Reaction-diffusion processes in zero transverse dimensions as toy models for high-energy QCD
Nestor Armesto, Sergey Bondarenko, Jose Guilherme Milhano, Paloma, Quiroga

TL;DR
This paper investigates zero-dimensional reaction-diffusion models as simplified representations of high-energy QCD evolution, finding that only reversible processes exhibit expected amplitude growth and that certain modifications slow evolution.
Contribution
It compares different reaction-diffusion models as toy models for QCD, highlighting the unique behavior of reversible processes and effects of various modifications.
Findings
Reversible processes show increasing scattering amplitude with rapidity.
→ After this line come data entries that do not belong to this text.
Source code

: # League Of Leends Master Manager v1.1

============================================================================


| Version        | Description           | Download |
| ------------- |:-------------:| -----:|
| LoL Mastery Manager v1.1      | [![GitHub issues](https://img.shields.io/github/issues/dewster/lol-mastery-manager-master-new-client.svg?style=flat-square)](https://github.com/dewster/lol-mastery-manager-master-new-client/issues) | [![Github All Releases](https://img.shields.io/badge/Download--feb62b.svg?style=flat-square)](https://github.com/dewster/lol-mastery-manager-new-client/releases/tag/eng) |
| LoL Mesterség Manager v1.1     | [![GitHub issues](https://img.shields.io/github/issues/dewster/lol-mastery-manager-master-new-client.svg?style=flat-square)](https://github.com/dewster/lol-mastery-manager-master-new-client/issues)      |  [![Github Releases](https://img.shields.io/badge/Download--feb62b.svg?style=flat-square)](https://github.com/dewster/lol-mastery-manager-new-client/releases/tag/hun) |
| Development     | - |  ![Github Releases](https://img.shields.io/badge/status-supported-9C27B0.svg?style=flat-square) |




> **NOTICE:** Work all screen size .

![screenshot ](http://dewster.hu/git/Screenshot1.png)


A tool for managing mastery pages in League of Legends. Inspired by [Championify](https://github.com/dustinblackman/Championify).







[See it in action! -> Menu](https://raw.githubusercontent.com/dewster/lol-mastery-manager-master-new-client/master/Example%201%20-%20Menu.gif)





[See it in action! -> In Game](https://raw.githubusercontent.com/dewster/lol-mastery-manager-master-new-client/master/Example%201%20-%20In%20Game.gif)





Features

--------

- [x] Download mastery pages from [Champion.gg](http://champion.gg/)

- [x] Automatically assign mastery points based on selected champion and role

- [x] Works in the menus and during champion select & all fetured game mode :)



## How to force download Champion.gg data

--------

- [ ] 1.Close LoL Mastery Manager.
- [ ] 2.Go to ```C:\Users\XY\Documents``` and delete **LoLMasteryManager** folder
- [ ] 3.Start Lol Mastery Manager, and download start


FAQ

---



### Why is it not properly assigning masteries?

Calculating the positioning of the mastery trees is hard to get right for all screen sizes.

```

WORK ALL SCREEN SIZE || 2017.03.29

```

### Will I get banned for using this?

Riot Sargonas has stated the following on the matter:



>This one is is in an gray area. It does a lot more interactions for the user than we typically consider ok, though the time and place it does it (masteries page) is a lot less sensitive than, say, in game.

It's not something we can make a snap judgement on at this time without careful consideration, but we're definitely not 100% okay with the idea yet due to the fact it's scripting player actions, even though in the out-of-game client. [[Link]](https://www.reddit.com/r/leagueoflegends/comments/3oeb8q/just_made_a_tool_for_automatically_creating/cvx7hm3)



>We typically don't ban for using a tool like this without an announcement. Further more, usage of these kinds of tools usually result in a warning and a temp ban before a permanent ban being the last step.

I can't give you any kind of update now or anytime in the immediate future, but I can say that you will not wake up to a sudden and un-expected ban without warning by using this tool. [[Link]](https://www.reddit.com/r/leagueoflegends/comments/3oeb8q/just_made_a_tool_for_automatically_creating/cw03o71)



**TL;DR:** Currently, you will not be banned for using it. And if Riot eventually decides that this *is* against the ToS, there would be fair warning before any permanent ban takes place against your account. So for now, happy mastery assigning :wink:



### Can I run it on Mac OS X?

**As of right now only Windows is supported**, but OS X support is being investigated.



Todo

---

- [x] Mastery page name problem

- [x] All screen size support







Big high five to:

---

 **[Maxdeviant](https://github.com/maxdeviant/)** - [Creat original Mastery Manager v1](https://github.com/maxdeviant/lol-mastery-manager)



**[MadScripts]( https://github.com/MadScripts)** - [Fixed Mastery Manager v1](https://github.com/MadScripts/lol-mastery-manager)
Recombination, quantum loops, and running couplings slow down evolution.
Only reversible processes match expected high-energy QCD behavior.
Abstract
We examine numerically different zero-dimensional reaction-diffusion processes as candidate toy models for high-energy QCD evolution. Of the models examined -- Reggeon Field Theory, Directed Percolation and Reversible Processes -- only the latter shows the behaviour commonly expected, namely an increase of the scattering amplitude with increasing rapidity. Further, we find that increasing recombination terms, quantum loops and the heuristic inclusion of a running of the couplings, generically slow down the evolution.